PROBLEM:
Restate exactly the lines that run from the start of the records below to the line containing "<p>제6조 (약관 외", counting both ends, and nothing else; pictures stay out.
START TASK MATERIAL
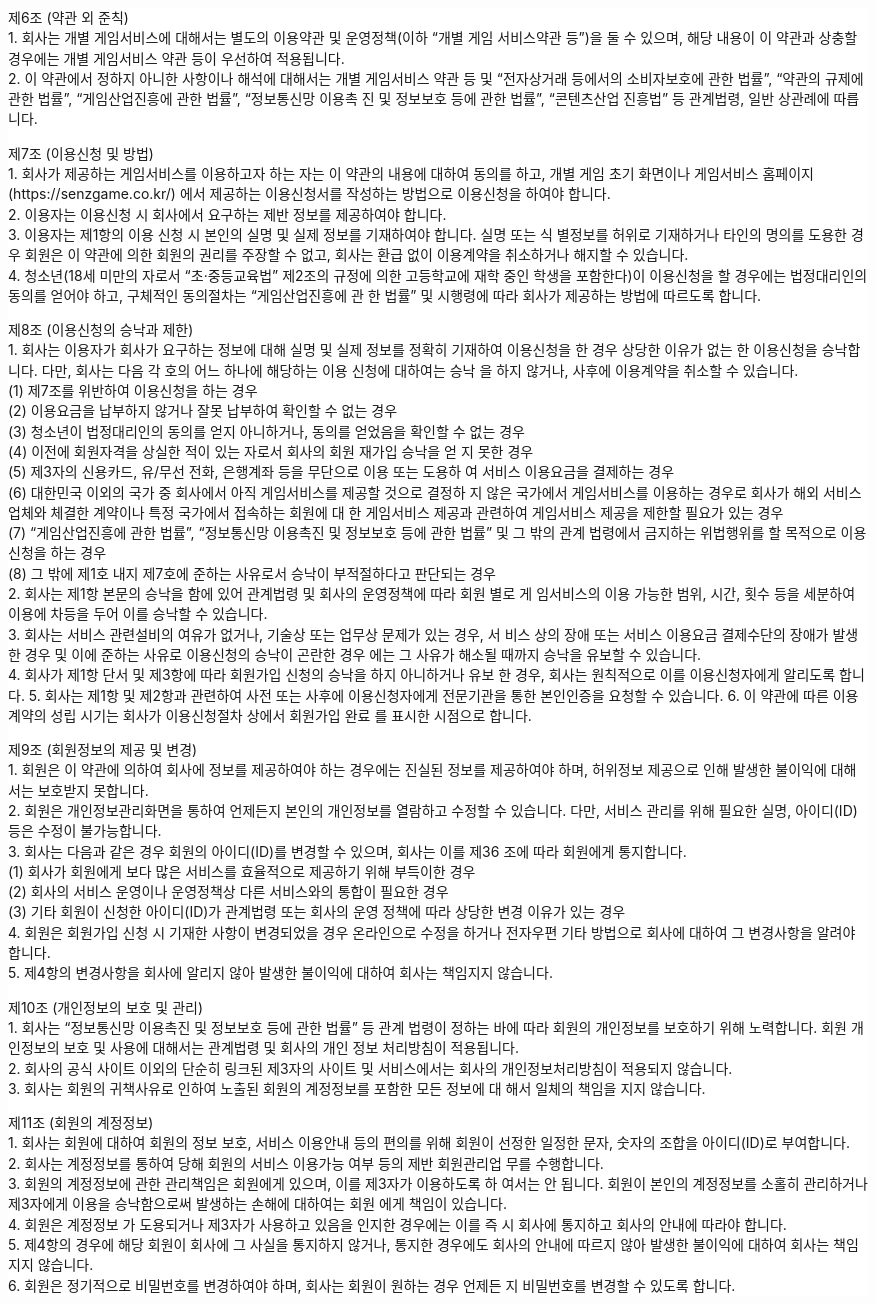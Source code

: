 

<p>제6조 (약관 외 준칙) <br>1. 회사는 개별 게임서비스에 대해서는 별도의 이용약관 및 운영정책(이하 “개별 게임 서비스약관 등”)을 둘 수 있으며, 해당 내용이 이 약관과 상충할 경우에는 개별 게임서비스 약관 등이 우선하여 적용됩니다. <br>2. 이 약관에서 정하지 아니한 사항이나 해석에 대해서는 개별 게임서비스 약관 등 및 “전자상거래 등에서의 소비자보호에 관한 법률”, “약관의 규제에 관한 법률”, “게임산업진흥에 관한 법률”, “정보통신망 이용촉 진 및 정보보호 등에 관한 법률”, “콘텐츠산업 진흥법” 등 관계법령, 일반 상관례에 따릅니다. </p>



<p>제7조 (이용신청 및 방법) <br>1. 회사가 제공하는 게임서비스를 이용하고자 하는 자는 이 약관의 내용에 대하여 동의를 하고, 개별 게임 초기 화면이나 게임서비스 홈페이지 (https://senzgame.co.kr/) 에서 제공하는 이용신청서를 작성하는 방법으로 이용신청을 하여야 합니다. <br>2. 이용자는 이용신청 시 회사에서 요구하는 제반 정보를 제공하여야 합니다. <br>3. 이용자는 제1항의 이용 신청 시 본인의 실명 및 실제 정보를 기재하여야 합니다. 실명 또는 식 별정보를 허위로 기재하거나 타인의 명의를 도용한 경우 회원은 이 약관에 의한 회원의 권리를 주장할 수 없고, 회사는 환급 없이 이용계약을 취소하거나 해지할 수 있습니다. <br>4. 청소년(18세 미만의 자로서 “초·중등교육법” 제2조의 규정에 의한 고등학교에 재학 중인 학생을 포함한다)이 이용신청을 할 경우에는 법정대리인의 동의를 얻어야 하고, 구체적인 동의절차는 “게임산업진흥에 관 한 법률” 및 시행령에 따라 회사가 제공하는 방법에 따르도록 합니다. </p>



<p>제8조 (이용신청의 승낙과 제한) <br>1. 회사는 이용자가 회사가 요구하는 정보에 대해 실명 및 실제 정보를 정확히 기재하여 이용신청을 한 경우 상당한 이유가 없는 한 이용신청을 승낙합니다. 다만, 회사는 다음 각 호의 어느 하나에 해당하는 이용 신청에 대하여는 승낙 을 하지 않거나, 사후에 이용계약을 취소할 수 있습니다. <br>(1) 제7조를 위반하여 이용신청을 하는 경우 <br>(2) 이용요금을 납부하지 않거나 잘못 납부하여 확인할 수 없는 경우 <br>(3) 청소년이 법정대리인의 동의를 얻지 아니하거나, 동의를 얻었음을 확인할 수 없는 경우 <br>(4) 이전에 회원자격을 상실한 적이 있는 자로서 회사의 회원 재가입 승낙을 얻 지 못한 경우 <br>(5) 제3자의 신용카드, 유/무선 전화, 은행계좌 등을 무단으로 이용 또는 도용하 여 서비스 이용요금을 결제하는 경우 <br>(6) 대한민국 이외의 국가 중 회사에서 아직 게임서비스를 제공할 것으로 결정하 지 않은 국가에서 게임서비스를 이용하는 경우로 회사가 해외 서비스 업체와 체결한 계약이나 특정 국가에서 접속하는 회원에 대 한 게임서비스 제공과 관련하여 게임서비스 제공을 제한할 필요가 있는 경우 <br>(7) “게임산업진흥에 관한 법률”, “정보통신망 이용촉진 및 정보보호 등에 관한 법률” 및 그 밖의 관계 법령에서 금지하는 위법행위를 할 목적으로 이용신청을 하는 경우 <br>(8) 그 밖에 제1호 내지 제7호에 준하는 사유로서 승낙이 부적절하다고 판단되는 경우 <br>2. 회사는 제1항 본문의 승낙을 함에 있어 관계법령 및 회사의 운영정책에 따라 회원 별로 게 임서비스의 이용 가능한 범위, 시간, 횟수 등을 세분하여 이용에 차등을 두어 이를 승낙할 수 있습니다. <br>3. 회사는 서비스 관련설비의 여유가 없거나, 기술상 또는 업무상 문제가 있는 경우, 서 비스 상의 장애 또는 서비스 이용요금 결제수단의 장애가 발생한 경우 및 이에 준하는 사유로 이용신청의 승낙이 곤란한 경우 에는 그 사유가 해소될 때까지 승낙을 유보할 수 있습니다. <br>4. 회사가 제1항 단서 및 제3항에 따라 회원가입 신청의 승낙을 하지 아니하거나 유보 한 경우, 회사는 원칙적으로 이를 이용신청자에게 알리도록 합니다. 5. 회사는 제1항 및 제2항과 관련하여 사전 또는 사후에 이용신청자에게 전문기관을 통한 본인인증을 요청할 수 있습니다. 6. 이 약관에 따른 이용계약의 성립 시기는 회사가 이용신청절차 상에서 회원가입 완료 를 표시한 시점으로 합니다. </p>



<p>제9조 (회원정보의 제공 및 변경) <br>1. 회원은 이 약관에 의하여 회사에 정보를 제공하여야 하는 경우에는 진실된 정보를 제공하여야 하며, 허위정보 제공으로 인해 발생한 불이익에 대해서는 보호받지 못합니다. <br>2. 회원은 개인정보관리화면을 통하여 언제든지 본인의 개인정보를 열람하고 수정할 수 있습니다. 다만, 서비스 관리를 위해 필요한 실명, 아이디(ID) 등은 수정이 불가능합니다. <br>3. 회사는 다음과 같은 경우 회원의 아이디(ID)를 변경할 수 있으며, 회사는 이를 제36 조에 따라 회원에게 통지합니다. <br>(1) 회사가 회원에게 보다 많은 서비스를 효율적으로 제공하기 위해 부득이한 경우 <br>(2) 회사의 서비스 운영이나 운영정책상 다른 서비스와의 통합이 필요한 경우 <br>(3) 기타 회원이 신청한 아이디(ID)가 관계법령 또는 회사의 운영 정책에 따라 상당한 변경 이유가 있는 경우 <br>4. 회원은 회원가입 신청 시 기재한 사항이 변경되었을 경우 온라인으로 수정을 하거나 전자우편 기타 방법으로 회사에 대하여 그 변경사항을 알려야 합니다. <br>5. 제4항의 변경사항을 회사에 알리지 않아 발생한 불이익에 대하여 회사는 책임지지 않습니다. </p>



<p>제10조 (개인정보의 보호 및 관리) <br>1. 회사는 “정보통신망 이용촉진 및 정보보호 등에 관한 법률” 등 관계 법령이 정하는 바에 따라 회원의 개인정보를 보호하기 위해 노력합니다. 회원 개인정보의 보호 및 사용에 대해서는 관계법령 및 회사의 개인 정보 처리방침이 적용됩니다. <br>2. 회사의 공식 사이트 이외의 단순히 링크된 제3자의 사이트 및 서비스에서는 회사의 개인정보처리방침이 적용되지 않습니다. <br>3. 회사는 회원의 귀책사유로 인하여 노출된 회원의 계정정보를 포함한 모든 정보에 대 해서 일체의 책임을 지지 않습니다. </p>



<p>제11조 (회원의 계정정보) <br>1. 회사는 회원에 대하여 회원의 정보 보호, 서비스 이용안내 등의 편의를 위해 회원이 선정한 일정한 문자, 숫자의 조합을 아이디(ID)로 부여합니다. <br>2. 회사는 계정정보를 통하여 당해 회원의 서비스 이용가능 여부 등의 제반 회원관리업 무를 수행합니다. <br>3. 회원의 계정정보에 관한 관리책임은 회원에게 있으며, 이를 제3자가 이용하도록 하 여서는 안 됩니다. 회원이 본인의 계정정보를 소홀히 관리하거나 제3자에게 이용을 승낙함으로써 발생하는 손해에 대하여는 회원 에게 책임이 있습니다. <br>4. 회원은 계정정보 가 도용되거나 제3자가 사용하고 있음을 인지한 경우에는 이를 즉 시 회사에 통지하고 회사의 안내에 따라야 합니다. <br>5. 제4항의 경우에 해당 회원이 회사에 그 사실을 통지하지 않거나, 통지한 경우에도 회사의 안내에 따르지 않아 발생한 불이익에 대하여 회사는 책임지지 않습니다. <br>6. 회원은 정기적으로 비밀번호를 변경하여야 하며, 회사는 회원이 원하는 경우 언제든 지 비밀번호를 변경할 수 있도록 합니다. </p>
END TASK MATERIAL
SOLUTION TO THIS TASK:
Source code

: 

<p>제6조 (약관 외 준칙) <br>1. 회사는 개별 게임서비스에 대해서는 별도의 이용약관 및 운영정책(이하 “개별 게임 서비스약관 등”)을 둘 수 있으며, 해당 내용이 이 약관과 상충할 경우에는 개별 게임서비스 약관 등이 우선하여 적용됩니다. <br>2. 이 약관에서 정하지 아니한 사항이나 해석에 대해서는 개별 게임서비스 약관 등 및 “전자상거래 등에서의 소비자보호에 관한 법률”, “약관의 규제에 관한 법률”, “게임산업진흥에 관한 법률”, “정보통신망 이용촉 진 및 정보보호 등에 관한 법률”, “콘텐츠산업 진흥법” 등 관계법령, 일반 상관례에 따릅니다. </p>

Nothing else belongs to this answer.